◆ **TASK OBJECTIVE**: Pick out the lines below with "properties" and list them.

◆ **RECORD EXCERPTS**:
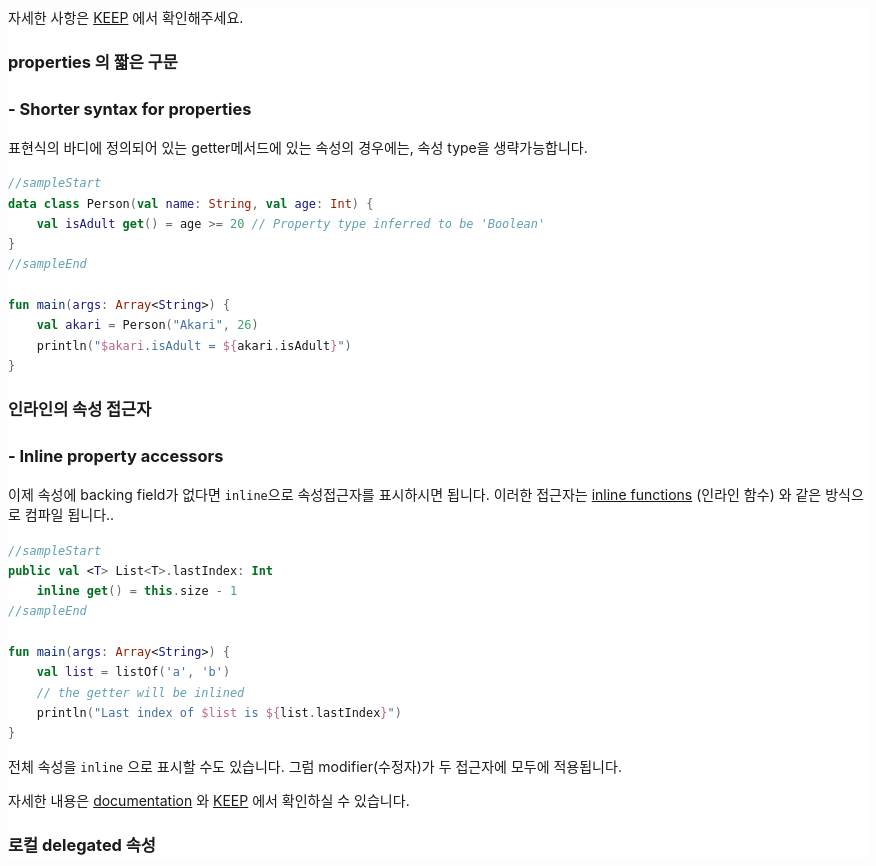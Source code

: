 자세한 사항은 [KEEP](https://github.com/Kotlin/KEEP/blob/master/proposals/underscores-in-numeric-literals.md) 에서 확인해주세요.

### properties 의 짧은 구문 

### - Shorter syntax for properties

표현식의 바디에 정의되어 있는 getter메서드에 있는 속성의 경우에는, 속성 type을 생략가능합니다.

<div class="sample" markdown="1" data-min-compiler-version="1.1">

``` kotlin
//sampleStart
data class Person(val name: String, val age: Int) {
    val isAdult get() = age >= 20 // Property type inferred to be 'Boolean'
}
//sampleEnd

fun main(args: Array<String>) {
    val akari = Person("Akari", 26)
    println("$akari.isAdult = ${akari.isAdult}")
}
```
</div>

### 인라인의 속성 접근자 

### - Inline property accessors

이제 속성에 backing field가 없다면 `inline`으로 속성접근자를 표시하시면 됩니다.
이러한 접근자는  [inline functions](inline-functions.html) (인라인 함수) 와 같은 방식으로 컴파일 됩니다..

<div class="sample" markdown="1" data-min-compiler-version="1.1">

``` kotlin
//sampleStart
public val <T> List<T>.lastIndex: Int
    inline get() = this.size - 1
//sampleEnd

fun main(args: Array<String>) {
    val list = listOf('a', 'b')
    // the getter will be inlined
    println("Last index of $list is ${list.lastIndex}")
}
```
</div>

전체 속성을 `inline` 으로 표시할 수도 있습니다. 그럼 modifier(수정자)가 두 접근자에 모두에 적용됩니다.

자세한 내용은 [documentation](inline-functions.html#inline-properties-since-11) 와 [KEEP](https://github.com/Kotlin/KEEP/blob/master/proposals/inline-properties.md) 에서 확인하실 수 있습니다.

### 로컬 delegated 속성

* * *

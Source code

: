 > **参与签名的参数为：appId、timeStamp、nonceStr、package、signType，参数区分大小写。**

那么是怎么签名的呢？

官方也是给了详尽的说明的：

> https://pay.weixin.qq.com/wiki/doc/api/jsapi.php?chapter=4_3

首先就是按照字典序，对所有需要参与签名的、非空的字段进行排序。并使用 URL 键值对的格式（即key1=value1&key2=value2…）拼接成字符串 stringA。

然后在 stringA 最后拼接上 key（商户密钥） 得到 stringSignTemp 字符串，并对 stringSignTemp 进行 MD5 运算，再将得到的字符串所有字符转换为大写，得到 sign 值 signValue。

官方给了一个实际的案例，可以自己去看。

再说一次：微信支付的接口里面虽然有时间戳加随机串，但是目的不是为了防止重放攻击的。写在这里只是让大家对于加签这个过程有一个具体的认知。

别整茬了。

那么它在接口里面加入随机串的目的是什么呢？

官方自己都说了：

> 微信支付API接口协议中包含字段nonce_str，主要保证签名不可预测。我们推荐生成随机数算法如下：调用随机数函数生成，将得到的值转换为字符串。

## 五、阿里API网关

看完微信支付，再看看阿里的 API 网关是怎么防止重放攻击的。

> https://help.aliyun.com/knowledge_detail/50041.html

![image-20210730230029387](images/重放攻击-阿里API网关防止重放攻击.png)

---

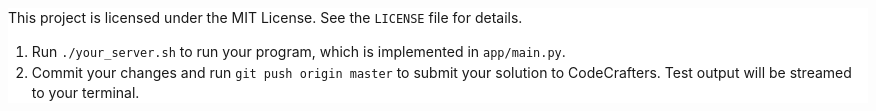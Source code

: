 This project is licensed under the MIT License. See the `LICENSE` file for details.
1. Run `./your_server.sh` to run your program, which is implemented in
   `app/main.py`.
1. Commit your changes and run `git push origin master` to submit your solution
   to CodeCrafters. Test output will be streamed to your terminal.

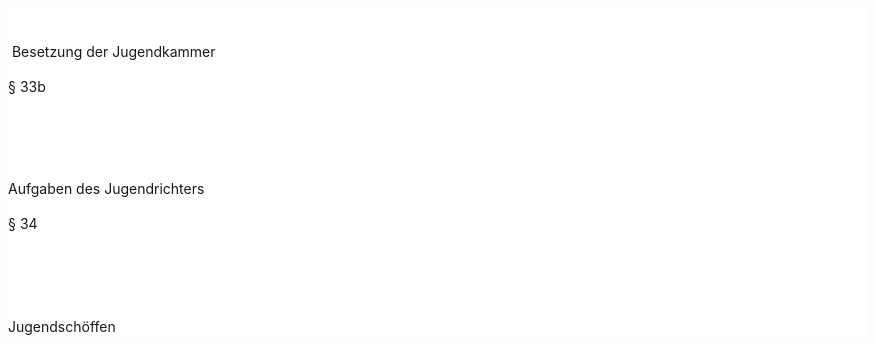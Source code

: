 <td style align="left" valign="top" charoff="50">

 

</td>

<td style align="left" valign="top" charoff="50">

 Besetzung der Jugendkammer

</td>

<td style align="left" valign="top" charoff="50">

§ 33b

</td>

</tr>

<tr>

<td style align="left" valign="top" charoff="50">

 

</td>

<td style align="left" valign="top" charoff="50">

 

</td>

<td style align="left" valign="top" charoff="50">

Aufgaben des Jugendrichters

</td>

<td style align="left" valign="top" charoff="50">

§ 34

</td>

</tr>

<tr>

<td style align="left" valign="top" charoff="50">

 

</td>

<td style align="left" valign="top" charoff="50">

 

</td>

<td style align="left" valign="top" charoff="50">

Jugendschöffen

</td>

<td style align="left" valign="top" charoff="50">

◆ **RESPONSE TO THE TASK**:
### properties 의 짧은 구문 
### - Shorter syntax for properties
자세한 내용은 [documentation](inline-functions.html#inline-properties-since-11) 와 [KEEP](https://github.com/Kotlin/KEEP/blob/master/proposals/inline-properties.md) 에서 확인하실 수 있습니다.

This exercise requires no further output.